Try it —
Each line of the listing, apart from the pictures, is to be printed exactly.

Recorded information —
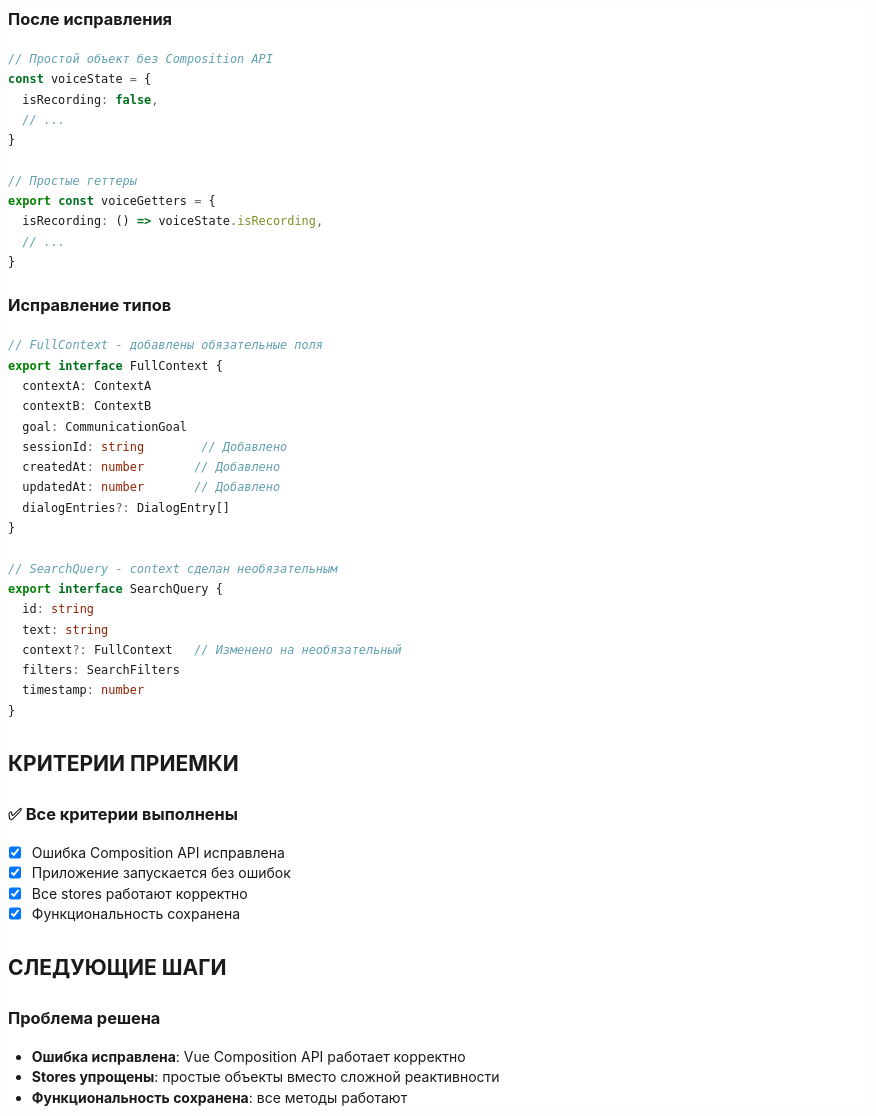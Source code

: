 ### После исправления
```typescript
// Простой объект без Composition API
const voiceState = {
  isRecording: false,
  // ...
}

// Простые геттеры
export const voiceGetters = {
  isRecording: () => voiceState.isRecording,
  // ...
}
```

### Исправление типов
```typescript
// FullContext - добавлены обязательные поля
export interface FullContext {
  contextA: ContextA
  contextB: ContextB
  goal: CommunicationGoal
  sessionId: string        // Добавлено
  createdAt: number       // Добавлено
  updatedAt: number       // Добавлено
  dialogEntries?: DialogEntry[]
}

// SearchQuery - context сделан необязательным
export interface SearchQuery {
  id: string
  text: string
  context?: FullContext   // Изменено на необязательный
  filters: SearchFilters
  timestamp: number
}
```

## КРИТЕРИИ ПРИЕМКИ

### ✅ Все критерии выполнены
- [x] Ошибка Composition API исправлена
- [x] Приложение запускается без ошибок
- [x] Все stores работают корректно
- [x] Функциональность сохранена

## СЛЕДУЮЩИЕ ШАГИ

### Проблема решена
- **Ошибка исправлена**: Vue Composition API работает корректно
- **Stores упрощены**: простые объекты вместо сложной реактивности
- **Функциональность сохранена**: все методы работают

Your response —
Source code

: ### После исправления
```typescript
// Простой объект без Composition API
const voiceState = {
  isRecording: false,
  // ...
}

// Простые геттеры
export const voiceGetters = {
  isRecording: () => voiceState.isRecording,
  // ...
}
```

### Исправление типов
```typescript
// FullContext - добавлены обязательные поля
export interface FullContext {
  contextA: ContextA
  contextB: ContextB
  goal: CommunicationGoal
  sessionId: string        // Добавлено
  createdAt: number       // Добавлено
  updatedAt: number       // Добавлено
  dialogEntries?: DialogEntry[]
}

// SearchQuery - context сделан необязательным
export interface SearchQuery {
  id: string
  text: string
  context?: FullContext   // Изменено на необязательный
  filters: SearchFilters
  timestamp: number
}
```

## КРИТЕРИИ ПРИЕМКИ

### ✅ Все критерии выполнены
- [x] Ошибка Composition API исправлена
- [x] Приложение запускается без ошибок
- [x] Все stores работают корректно
- [x] Функциональность сохранена

## СЛЕДУЮЩИЕ ШАГИ

### Проблема решена
- **Ошибка исправлена**: Vue Composition API работает корректно
- **Stores упрощены**: простые объекты вместо сложной реактивности
- **Функциональность сохранена**: все методы работают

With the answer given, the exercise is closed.